Second-lien bondholders owed about $5.5 billion will own the biggest stake in the new company, at 34 percent, according to a term sheet released this week. That may translate into control of the board, depending on how the math behind the complicated deal works out, said one person. Control and the future strategy of the company also will be affected by different types of debt and equity holdings owned by creditors.

Elliott Management Corp., for example, held about $1.3 billion of the operating company’s first-lien notes and $685.8 million in first-lien loans, giving the investor the right to equity in both the new Caesars, which will operate the casinos, and a separate real estate investment trust being set up to own some of the most valuable land and buildings.

Creditors have pushed for a new board, one no longer controlled by the private equity firms, according to two people familiar with the negotiations. Apollo and TPG are resigned to that outcome, three of the people said.

The Caesars REIT, which includes properties such as the Caesars Palace, will still have $6 billion in debt, a level that may prompt investors to press for a sale of some assets, according William Clifford, chief financial officer of Gaming &Leisure Properties Inc., a REIT spun off from Penn National Gaming Corp. three years ago.

“There will be an opportunity for us” to acquire some properties, he said in an interview Tuesday.

Some new shareholders may just want to sell, according to James Stewart, CEO of MGM Growth Properties, a casino REIT created earlier this year by MGM Resorts International. Unlike the investors who bought into his initial public offering in April, the Caesars debt investors are “not a natural shareholder base,” he said on a panel Tuesday at the Global Gaming Expo, an industry trade show in Las Vegas.

Caesars’ main operating unit, Caesars Entertainment Operating Co., filed for bankruptcy in January 2015. Since then, second-lien bondholders led by billionaire David Tepper’s Appaloosa Management LP have battled the company and its controlling shareholders, Apollo and TPG, over how best to reorganize the insolvent operating unit and settle lawsuits related to the bankruptcy. On Tuesday, the parties announced they had settled their differences.

Although an agreement has been reached, an end of the Caesars bankruptcy isn’t imminent. There will be a formal creditor vote in November. Approval by a Bankruptcy Court judge could come in January or early February. The plan also will still have to pass muster with state casino regulators, and the Internal Revenue Service will have to approve the company’s REIT structure.

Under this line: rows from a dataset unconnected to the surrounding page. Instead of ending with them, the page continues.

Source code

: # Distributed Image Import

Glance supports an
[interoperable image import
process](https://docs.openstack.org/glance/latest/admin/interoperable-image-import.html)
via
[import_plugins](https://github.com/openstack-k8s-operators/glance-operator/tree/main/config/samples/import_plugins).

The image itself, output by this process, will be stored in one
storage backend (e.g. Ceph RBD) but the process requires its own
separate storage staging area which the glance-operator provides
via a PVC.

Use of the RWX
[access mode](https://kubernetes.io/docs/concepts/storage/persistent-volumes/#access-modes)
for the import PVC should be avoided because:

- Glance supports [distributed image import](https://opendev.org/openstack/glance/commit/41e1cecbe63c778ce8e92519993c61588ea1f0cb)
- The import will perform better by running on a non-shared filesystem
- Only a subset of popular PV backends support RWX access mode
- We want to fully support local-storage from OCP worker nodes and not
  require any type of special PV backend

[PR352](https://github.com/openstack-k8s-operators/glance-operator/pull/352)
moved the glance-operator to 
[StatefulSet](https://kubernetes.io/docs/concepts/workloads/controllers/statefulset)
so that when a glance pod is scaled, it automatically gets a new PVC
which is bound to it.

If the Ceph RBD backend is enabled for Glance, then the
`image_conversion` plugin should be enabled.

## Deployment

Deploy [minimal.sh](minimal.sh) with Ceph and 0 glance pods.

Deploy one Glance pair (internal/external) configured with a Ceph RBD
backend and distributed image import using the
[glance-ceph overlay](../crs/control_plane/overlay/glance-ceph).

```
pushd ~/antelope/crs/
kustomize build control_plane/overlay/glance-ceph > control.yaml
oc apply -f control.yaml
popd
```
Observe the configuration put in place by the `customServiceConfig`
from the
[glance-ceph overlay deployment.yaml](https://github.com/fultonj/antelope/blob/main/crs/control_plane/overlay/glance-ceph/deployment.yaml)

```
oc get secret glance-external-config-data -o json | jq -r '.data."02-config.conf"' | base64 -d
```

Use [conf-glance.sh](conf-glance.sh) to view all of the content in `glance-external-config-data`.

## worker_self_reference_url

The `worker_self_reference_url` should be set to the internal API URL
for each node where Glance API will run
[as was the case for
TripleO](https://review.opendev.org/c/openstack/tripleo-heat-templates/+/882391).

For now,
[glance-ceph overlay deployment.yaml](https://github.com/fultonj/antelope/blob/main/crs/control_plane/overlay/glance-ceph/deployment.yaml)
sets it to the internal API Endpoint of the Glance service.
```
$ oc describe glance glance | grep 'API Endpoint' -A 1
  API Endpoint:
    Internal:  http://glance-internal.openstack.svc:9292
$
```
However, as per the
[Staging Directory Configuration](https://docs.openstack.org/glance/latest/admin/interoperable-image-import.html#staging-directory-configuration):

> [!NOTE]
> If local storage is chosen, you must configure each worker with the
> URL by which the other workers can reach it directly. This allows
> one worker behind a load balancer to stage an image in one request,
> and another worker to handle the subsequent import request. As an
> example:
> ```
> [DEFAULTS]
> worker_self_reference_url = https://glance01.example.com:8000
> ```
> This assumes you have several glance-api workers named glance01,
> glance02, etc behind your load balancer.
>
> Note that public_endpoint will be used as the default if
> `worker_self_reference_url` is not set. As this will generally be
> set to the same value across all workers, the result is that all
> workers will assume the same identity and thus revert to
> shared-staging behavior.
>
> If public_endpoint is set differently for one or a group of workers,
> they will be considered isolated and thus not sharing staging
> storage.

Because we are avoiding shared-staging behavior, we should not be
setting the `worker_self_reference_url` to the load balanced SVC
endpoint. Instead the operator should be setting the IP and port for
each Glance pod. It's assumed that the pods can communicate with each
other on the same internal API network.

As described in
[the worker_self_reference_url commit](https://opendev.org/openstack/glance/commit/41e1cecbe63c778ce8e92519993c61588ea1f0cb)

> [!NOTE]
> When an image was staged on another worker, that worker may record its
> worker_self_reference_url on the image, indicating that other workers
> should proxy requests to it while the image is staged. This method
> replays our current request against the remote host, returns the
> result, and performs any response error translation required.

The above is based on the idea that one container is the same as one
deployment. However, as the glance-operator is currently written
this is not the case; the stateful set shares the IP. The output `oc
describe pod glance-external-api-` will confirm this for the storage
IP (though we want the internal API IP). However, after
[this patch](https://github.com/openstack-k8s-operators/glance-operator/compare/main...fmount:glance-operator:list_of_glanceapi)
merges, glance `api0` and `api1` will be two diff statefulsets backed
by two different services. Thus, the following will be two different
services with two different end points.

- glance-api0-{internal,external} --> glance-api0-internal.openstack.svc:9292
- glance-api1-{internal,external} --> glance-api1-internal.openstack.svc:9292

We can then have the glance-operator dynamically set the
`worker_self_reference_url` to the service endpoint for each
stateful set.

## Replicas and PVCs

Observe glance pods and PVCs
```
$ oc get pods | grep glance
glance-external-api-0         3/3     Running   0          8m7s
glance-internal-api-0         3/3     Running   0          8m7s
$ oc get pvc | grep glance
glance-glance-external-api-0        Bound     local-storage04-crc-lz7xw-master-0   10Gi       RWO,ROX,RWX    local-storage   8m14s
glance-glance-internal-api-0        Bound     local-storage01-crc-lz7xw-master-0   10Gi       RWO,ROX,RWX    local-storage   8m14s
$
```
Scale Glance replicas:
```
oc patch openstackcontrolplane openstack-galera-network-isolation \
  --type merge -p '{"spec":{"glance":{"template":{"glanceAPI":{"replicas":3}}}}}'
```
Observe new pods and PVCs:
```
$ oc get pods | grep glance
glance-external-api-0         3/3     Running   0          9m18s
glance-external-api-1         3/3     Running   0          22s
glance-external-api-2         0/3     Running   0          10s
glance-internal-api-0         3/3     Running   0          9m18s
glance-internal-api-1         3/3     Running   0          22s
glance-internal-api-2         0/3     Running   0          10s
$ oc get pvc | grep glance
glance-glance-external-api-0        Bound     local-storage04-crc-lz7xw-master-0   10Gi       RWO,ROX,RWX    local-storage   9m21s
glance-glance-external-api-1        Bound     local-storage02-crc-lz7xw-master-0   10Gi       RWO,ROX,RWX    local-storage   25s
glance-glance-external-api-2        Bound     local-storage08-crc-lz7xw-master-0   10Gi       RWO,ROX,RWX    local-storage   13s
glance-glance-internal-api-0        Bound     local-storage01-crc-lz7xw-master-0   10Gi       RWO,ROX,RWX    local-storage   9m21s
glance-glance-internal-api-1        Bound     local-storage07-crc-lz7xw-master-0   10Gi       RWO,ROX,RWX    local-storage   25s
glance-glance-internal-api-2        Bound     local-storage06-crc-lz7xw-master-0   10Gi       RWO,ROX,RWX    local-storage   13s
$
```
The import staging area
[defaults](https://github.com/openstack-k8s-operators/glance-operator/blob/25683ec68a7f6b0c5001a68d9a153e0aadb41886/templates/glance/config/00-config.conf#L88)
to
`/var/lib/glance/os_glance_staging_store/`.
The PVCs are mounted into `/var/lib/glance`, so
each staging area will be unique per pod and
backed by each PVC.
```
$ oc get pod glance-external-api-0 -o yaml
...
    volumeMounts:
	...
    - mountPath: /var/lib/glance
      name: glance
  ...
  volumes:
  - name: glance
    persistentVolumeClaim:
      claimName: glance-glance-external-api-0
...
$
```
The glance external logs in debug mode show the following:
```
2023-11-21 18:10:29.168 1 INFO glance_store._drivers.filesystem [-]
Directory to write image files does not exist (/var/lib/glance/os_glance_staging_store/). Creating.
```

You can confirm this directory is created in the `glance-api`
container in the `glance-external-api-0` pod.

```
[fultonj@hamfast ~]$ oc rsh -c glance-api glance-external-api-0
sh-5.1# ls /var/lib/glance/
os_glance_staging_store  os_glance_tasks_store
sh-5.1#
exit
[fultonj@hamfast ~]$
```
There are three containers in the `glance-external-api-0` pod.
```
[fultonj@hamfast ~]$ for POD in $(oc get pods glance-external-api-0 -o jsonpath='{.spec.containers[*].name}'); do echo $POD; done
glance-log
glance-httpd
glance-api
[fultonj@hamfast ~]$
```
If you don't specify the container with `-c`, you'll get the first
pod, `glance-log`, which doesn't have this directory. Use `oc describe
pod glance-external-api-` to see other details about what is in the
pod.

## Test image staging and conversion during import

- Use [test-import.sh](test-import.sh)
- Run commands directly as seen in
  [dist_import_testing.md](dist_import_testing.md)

“Not everything is certain,” said Timothy Wilmott, CEO of Penn National, which competes with Caesars in some markets.

Gambling revenue at commercial casinos in the U.S. rose 2.3 percent to $38.5 billion last year and was just above the pre-recession peak of $37.5 billion, according to the American Gaming Association. Consumers have been slow to return to the gaming tables and new properties in states such as Pennsylvania have often cannibalized neighbors.

Las Vegas has managed to attract guests with its growing emphasis on nongambling attractions such as nightclubs and fine dining. Over the past six months, gambling on the Strip is down 1.4 percent from a year earlier, according to UNLV’s Center for Gaming Research. Visitor volume rose 1 percent to 3.64 million people in August, according to the Las Vegas Convention and Visitors Authority.

Caesars, despite its heavy debt load, managed to open new casinos with partners in Maryland and Ohio. Its financial stability was an issue in some new jurisdictions such as New York. Post-bankruptcy, the company could have more financial flexibility in pursuing projects, particularly in international markets where it has expressed interest, such as Toronto and South Korea.

Mark Frissora, the Hertz rental car CEO who took over as Caesars CEO in July 2015, is employing a strategy that focuses on cost savings, new restaurant concepts and technology, as well as remodeling hotel rooms. Room rates in Las Vegas rose 8.2 percent in the second quarter in part because of such enhancements, the company said.

“Hotel product is an area we have been undercapitalized relative to our competitors,” Frissora said on an Aug. 2 conference call, “creating the opportunity for high returns and low-risk renovations.”